- Saved data entries
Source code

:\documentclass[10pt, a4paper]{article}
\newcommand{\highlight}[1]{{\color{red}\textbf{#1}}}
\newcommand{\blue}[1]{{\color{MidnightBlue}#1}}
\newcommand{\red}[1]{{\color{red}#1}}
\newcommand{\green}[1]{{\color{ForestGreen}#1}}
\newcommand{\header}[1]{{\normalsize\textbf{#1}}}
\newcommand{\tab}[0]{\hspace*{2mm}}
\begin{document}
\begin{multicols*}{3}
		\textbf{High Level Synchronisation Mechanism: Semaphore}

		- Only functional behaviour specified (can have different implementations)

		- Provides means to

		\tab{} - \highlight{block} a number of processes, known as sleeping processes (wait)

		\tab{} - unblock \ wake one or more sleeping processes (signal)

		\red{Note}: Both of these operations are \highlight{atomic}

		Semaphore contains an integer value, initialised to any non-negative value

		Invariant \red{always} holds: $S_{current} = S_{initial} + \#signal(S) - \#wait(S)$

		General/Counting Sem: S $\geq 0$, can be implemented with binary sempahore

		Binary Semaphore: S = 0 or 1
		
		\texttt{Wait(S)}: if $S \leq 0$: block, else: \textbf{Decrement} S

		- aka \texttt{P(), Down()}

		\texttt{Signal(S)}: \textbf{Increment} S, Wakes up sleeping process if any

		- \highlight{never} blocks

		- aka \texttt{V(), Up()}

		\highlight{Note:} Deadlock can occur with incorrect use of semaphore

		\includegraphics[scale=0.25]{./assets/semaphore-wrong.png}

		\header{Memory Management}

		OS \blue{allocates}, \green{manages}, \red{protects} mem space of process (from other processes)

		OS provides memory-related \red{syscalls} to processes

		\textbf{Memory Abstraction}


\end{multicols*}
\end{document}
...
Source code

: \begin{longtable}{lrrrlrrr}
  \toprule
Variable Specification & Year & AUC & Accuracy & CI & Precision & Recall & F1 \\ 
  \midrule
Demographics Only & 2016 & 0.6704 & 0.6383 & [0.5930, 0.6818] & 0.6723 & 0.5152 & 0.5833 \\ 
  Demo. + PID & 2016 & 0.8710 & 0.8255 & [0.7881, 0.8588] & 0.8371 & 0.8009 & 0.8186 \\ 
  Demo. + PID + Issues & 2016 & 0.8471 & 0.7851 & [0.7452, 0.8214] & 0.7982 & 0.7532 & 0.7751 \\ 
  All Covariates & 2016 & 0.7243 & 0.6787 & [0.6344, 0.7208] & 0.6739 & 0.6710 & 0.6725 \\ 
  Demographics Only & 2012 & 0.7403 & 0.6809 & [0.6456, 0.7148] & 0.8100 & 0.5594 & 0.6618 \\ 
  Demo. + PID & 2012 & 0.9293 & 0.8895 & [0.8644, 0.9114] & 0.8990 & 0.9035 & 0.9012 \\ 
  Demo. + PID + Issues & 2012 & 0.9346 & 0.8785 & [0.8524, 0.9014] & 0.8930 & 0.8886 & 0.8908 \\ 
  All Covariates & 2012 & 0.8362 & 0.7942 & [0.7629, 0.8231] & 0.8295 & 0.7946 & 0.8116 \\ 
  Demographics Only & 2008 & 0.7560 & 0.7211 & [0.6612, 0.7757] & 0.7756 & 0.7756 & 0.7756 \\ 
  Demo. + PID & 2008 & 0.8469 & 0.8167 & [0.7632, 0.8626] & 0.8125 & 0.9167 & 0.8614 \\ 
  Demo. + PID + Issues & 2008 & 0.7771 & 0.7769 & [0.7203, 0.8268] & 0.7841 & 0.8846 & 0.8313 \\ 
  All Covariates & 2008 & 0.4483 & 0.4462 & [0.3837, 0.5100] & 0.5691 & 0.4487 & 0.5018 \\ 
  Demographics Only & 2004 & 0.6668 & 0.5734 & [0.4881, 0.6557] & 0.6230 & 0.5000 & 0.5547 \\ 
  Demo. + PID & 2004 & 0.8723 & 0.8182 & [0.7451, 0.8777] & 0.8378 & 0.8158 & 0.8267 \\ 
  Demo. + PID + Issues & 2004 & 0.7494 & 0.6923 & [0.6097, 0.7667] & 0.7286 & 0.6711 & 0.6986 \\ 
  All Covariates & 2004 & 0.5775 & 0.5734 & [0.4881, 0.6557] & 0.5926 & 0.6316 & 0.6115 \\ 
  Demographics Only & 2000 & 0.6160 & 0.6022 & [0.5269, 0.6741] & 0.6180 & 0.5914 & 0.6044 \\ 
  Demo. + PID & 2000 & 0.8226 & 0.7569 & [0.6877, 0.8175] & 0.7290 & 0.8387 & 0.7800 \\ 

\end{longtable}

- The problem
Scan the lines above, and whenever one holds the string "highlight", copy it.

- Solved exercise
\newcommand{\highlight}[1]{{\color{red}\textbf{#1}}}
		\tab{} - \highlight{block} a number of processes, known as sleeping processes (wait)
		\red{Note}: Both of these operations are \highlight{atomic}
		- \highlight{never} blocks
		\highlight{Note:} Deadlock can occur with incorrect use of semaphore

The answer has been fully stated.